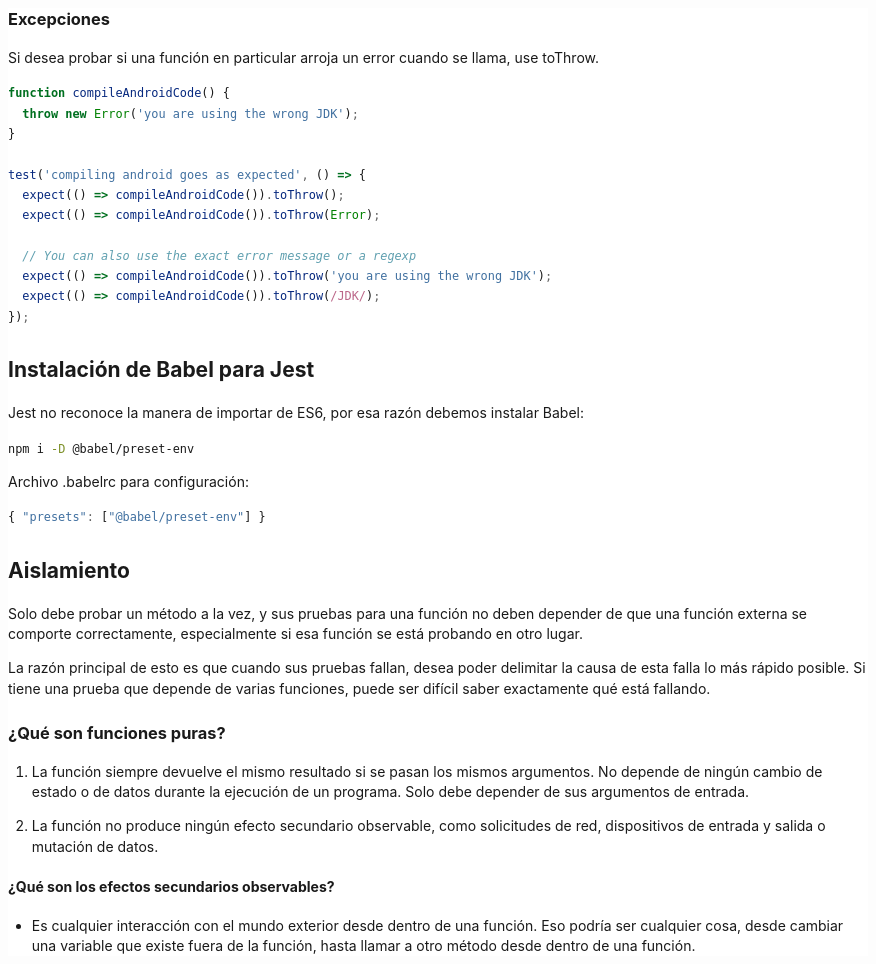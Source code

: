 ### Excepciones

Si desea probar si una función en particular arroja un error cuando se llama, use toThrow.

```js
function compileAndroidCode() {
  throw new Error('you are using the wrong JDK');
}

test('compiling android goes as expected', () => {
  expect(() => compileAndroidCode()).toThrow();
  expect(() => compileAndroidCode()).toThrow(Error);

  // You can also use the exact error message or a regexp
  expect(() => compileAndroidCode()).toThrow('you are using the wrong JDK');
  expect(() => compileAndroidCode()).toThrow(/JDK/);
});
```

## Instalación de Babel para Jest

Jest no reconoce la manera de importar de ES6, por esa razón debemos instalar Babel:

```bash
npm i -D @babel/preset-env
```

Archivo .babelrc para configuración:

```js
{ "presets": ["@babel/preset-env"] }
```

## Aislamiento

Solo debe probar un método a la vez, y sus pruebas para una función no deben depender de que una función externa se comporte correctamente, especialmente si esa función se está probando en otro lugar.

La razón principal de esto es que cuando sus pruebas fallan, desea poder delimitar la causa de esta falla lo más rápido posible. Si tiene una prueba que depende de varias funciones, puede ser difícil saber exactamente qué está fallando.

### ¿Qué son funciones puras?

1. La función siempre devuelve el mismo resultado si se pasan los mismos argumentos. No depende de ningún cambio de estado o de datos durante la ejecución de un programa. Solo debe depender de sus argumentos de entrada.

2. La función no produce ningún efecto secundario observable, como solicitudes de red, dispositivos de entrada y salida o mutación de datos.

#### ¿Qué son los efectos secundarios observables?

- Es cualquier interacción con el mundo exterior desde dentro de una función. Eso podría ser cualquier cosa, desde cambiar una variable que existe fuera de la función, hasta llamar a otro método desde dentro de una función.
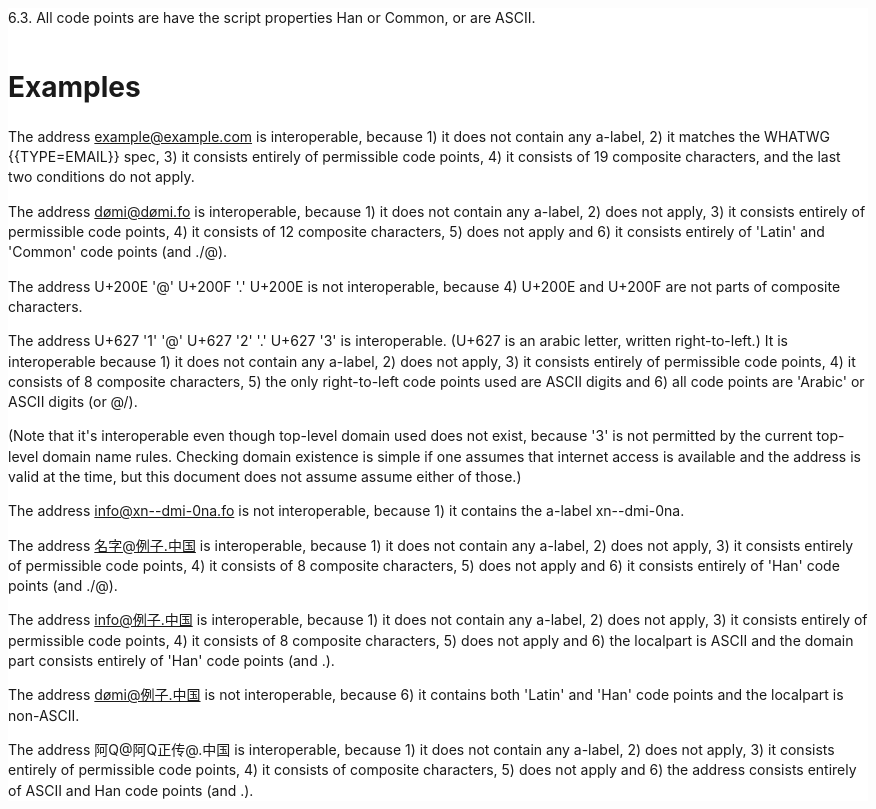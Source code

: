    6.3. All code points are have the script properties Han or
        Common, or are ASCII.

# Examples

The address example@example.com is interoperable, because 1) it does not
contain any a-label, 2) it matches the WHATWG {{TYPE=EMAIL}} spec, 3)
it consists entirely of permissible code points, 4) it consists of 19
composite characters, and the last two conditions do not apply.

The address dømi@dømi.fo is interoperable, because 1) it does not contain any
a-label, 2) does not apply, 3) it consists entirely of permissible
code points, 4) it consists of 12 composite characters, 5) does not
apply and 6) it consists entirely of 'Latin' and 'Common' code points
(and ./@).

The address U+200E '@' U+200F '.' U+200E is not interoperable, because
4) U+200E and U+200F are not parts of composite characters.

The address U+627 '1' '@' U+627 '2' '.' U+627 '3' is
interoperable. (U+627 is an arabic letter, written right-to-left.) It
is interoperable because 1) it does not contain any a-label, 2) does
not apply, 3) it consists entirely of permissible code points, 4) it
consists of 8 composite characters, 5) the only right-to-left code
points used are ASCII digits and 6) all code points are 'Arabic' or
ASCII digits (or @/).

(Note that it's interoperable even though top-level domain used does
not exist, because '3' is not permitted by the current top-level
domain name rules. Checking domain existence is simple if one assumes
that internet access is available and the address is valid at the
time, but this document does not assume assume either of those.)

The address info@xn--dmi-0na.fo is not interoperable, because 1) it
contains the a-label xn--dmi-0na.

The address 名字@例子.中国 is interoperable, because 1) it does not
contain any a-label, 2) does not apply, 3) it consists entirely of
permissible code points, 4) it consists of 8 composite characters, 5)
does not apply and 6) it consists entirely of 'Han' code points (and
./@).

The address info@例子.中国 is interoperable, because 1) it does not
contain any a-label, 2) does not apply, 3) it consists entirely of
permissible code points, 4) it consists of 8 composite characters, 5)
does not apply and 6) the localpart is ASCII and the domain part
consists entirely of 'Han' code points (and .).

The address dømi@例子.中国 is not interoperable, because 6) it
contains both 'Latin' and 'Han' code points and the localpart is
non-ASCII.

The address 阿Q@阿Q正传@.中国 is interoperable, because 1) it does not
contain any a-label, 2) does not apply, 3) it consists entirely of
permissible code points, 4) it consists of composite characters, 5)
does not apply and 6) the address consists entirely of ASCII and Han
code points (and .).
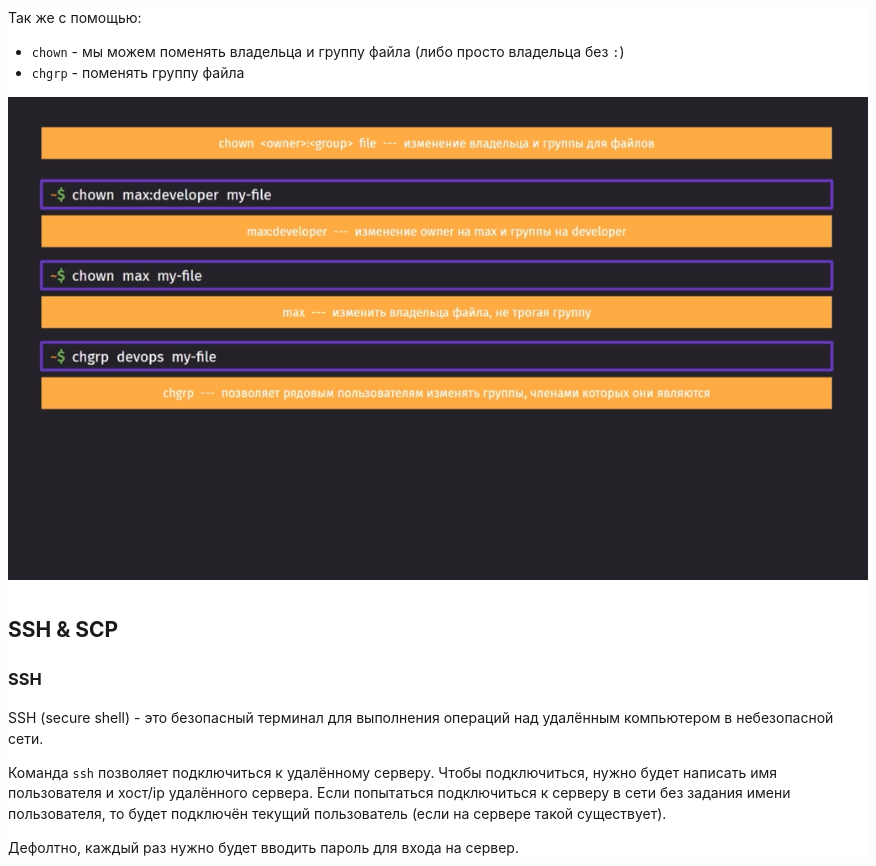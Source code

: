 Так же с помощью:

- `chown` - мы можем поменять владельца и группу файла (либо просто владельца без `:`) 
- `chgrp` - поменять группу файла 

![](_png/12fcae8117a83851a7859b8e9dbd7550.png)

## SSH & SCP 

### SSH

SSH (secure shell) - это безопасный терминал для выполнения операций над удалённым компьютером в небезопасной сети.

Команда `ssh` позволяет подключиться к удалённому серверу. Чтобы подключиться, нужно будет написать имя пользователя и хост/ip удалённого сервера. Если попытаться подключиться к серверу в сети без задания имени пользователя, то будет подключён текущий пользователь (если на сервере такой существует). 

Дефолтно, каждый раз нужно будет вводить пароль для входа на сервер.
=-=-=
EXERCISE GOAL ::
Above are some records; extract exactly the lines from the one containing "La razón principal" through the one containing "is interoperable because" and drop the pictures.

EXERCISE RESPONSE ::
La razón principal de esto es que cuando sus pruebas fallan, desea poder delimitar la causa de esta falla lo más rápido posible. Si tiene una prueba que depende de varias funciones, puede ser difícil saber exactamente qué está fallando.

### ¿Qué son funciones puras?

1. La función siempre devuelve el mismo resultado si se pasan los mismos argumentos. No depende de ningún cambio de estado o de datos durante la ejecución de un programa. Solo debe depender de sus argumentos de entrada.

2. La función no produce ningún efecto secundario observable, como solicitudes de red, dispositivos de entrada y salida o mutación de datos.

#### ¿Qué son los efectos secundarios observables?

- Es cualquier interacción con el mundo exterior desde dentro de una función. Eso podría ser cualquier cosa, desde cambiar una variable que existe fuera de la función, hasta llamar a otro método desde dentro de una función.
Source code

:    6.3. All code points are have the script properties Han or
        Common, or are ASCII.

# Examples

The address example@example.com is interoperable, because 1) it does not
contain any a-label, 2) it matches the WHATWG {{TYPE=EMAIL}} spec, 3)
it consists entirely of permissible code points, 4) it consists of 19
composite characters, and the last two conditions do not apply.

The address dømi@dømi.fo is interoperable, because 1) it does not contain any
a-label, 2) does not apply, 3) it consists entirely of permissible
code points, 4) it consists of 12 composite characters, 5) does not
apply and 6) it consists entirely of 'Latin' and 'Common' code points
(and ./@).

The address U+200E '@' U+200F '.' U+200E is not interoperable, because
4) U+200E and U+200F are not parts of composite characters.

The address U+627 '1' '@' U+627 '2' '.' U+627 '3' is
interoperable. (U+627 is an arabic letter, written right-to-left.) It
is interoperable because 1) it does not contain any a-label, 2) does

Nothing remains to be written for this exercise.